WHAT IS BEING ASKED »
Without the pictures, retype each line below exactly as it stands.

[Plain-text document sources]

══════

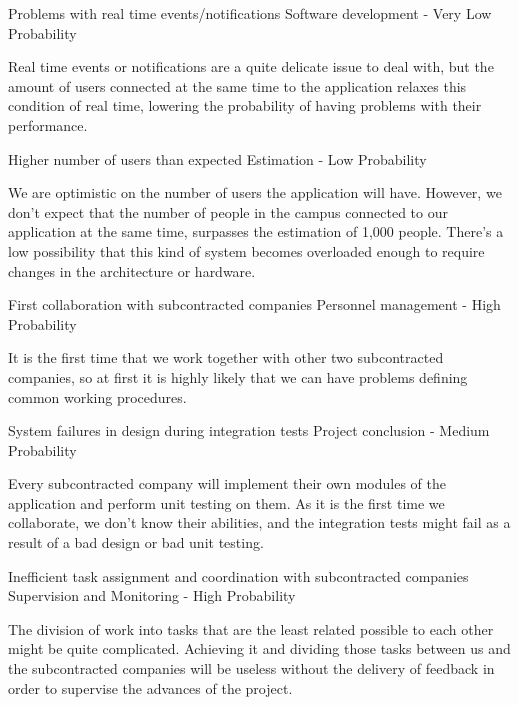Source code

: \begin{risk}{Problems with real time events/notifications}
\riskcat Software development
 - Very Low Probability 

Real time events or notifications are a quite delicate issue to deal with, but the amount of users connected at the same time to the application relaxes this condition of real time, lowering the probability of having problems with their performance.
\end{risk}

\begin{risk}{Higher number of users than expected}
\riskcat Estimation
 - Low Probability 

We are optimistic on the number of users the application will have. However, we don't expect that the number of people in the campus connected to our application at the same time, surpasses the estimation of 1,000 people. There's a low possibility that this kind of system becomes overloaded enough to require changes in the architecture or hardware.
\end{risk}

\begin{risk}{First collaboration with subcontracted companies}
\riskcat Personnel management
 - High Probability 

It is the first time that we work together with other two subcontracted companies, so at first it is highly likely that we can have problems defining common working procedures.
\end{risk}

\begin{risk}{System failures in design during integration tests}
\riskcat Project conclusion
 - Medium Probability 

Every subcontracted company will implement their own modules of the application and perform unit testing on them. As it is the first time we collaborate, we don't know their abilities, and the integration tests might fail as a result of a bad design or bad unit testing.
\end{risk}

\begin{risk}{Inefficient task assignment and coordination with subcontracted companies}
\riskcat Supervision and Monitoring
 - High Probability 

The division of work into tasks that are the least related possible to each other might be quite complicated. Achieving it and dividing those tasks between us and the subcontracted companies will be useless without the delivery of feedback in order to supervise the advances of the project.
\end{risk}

══════

COMPLETED EXERCISE »
Source code

: \begin{risk}{Problems with real time events/notifications}
\riskcat Software development
 - Very Low Probability 

Real time events or notifications are a quite delicate issue to deal with, but the amount of users connected at the same time to the application relaxes this condition of real time, lowering the probability of having problems with their performance.
\end{risk}

\begin{risk}{Higher number of users than expected}
\riskcat Estimation
 - Low Probability 

We are optimistic on the number of users the application will have. However, we don't expect that the number of people in the campus connected to our application at the same time, surpasses the estimation of 1,000 people. There's a low possibility that this kind of system becomes overloaded enough to require changes in the architecture or hardware.
\end{risk}

\begin{risk}{First collaboration with subcontracted companies}
\riskcat Personnel management
 - High Probability 

It is the first time that we work together with other two subcontracted companies, so at first it is highly likely that we can have problems defining common working procedures.
\end{risk}

\begin{risk}{System failures in design during integration tests}
\riskcat Project conclusion
 - Medium Probability 

Every subcontracted company will implement their own modules of the application and perform unit testing on them. As it is the first time we collaborate, we don't know their abilities, and the integration tests might fail as a result of a bad design or bad unit testing.
\end{risk}

\begin{risk}{Inefficient task assignment and coordination with subcontracted companies}
\riskcat Supervision and Monitoring
 - High Probability 

The division of work into tasks that are the least related possible to each other might be quite complicated. Achieving it and dividing those tasks between us and the subcontracted companies will be useless without the delivery of feedback in order to supervise the advances of the project.
\end{risk}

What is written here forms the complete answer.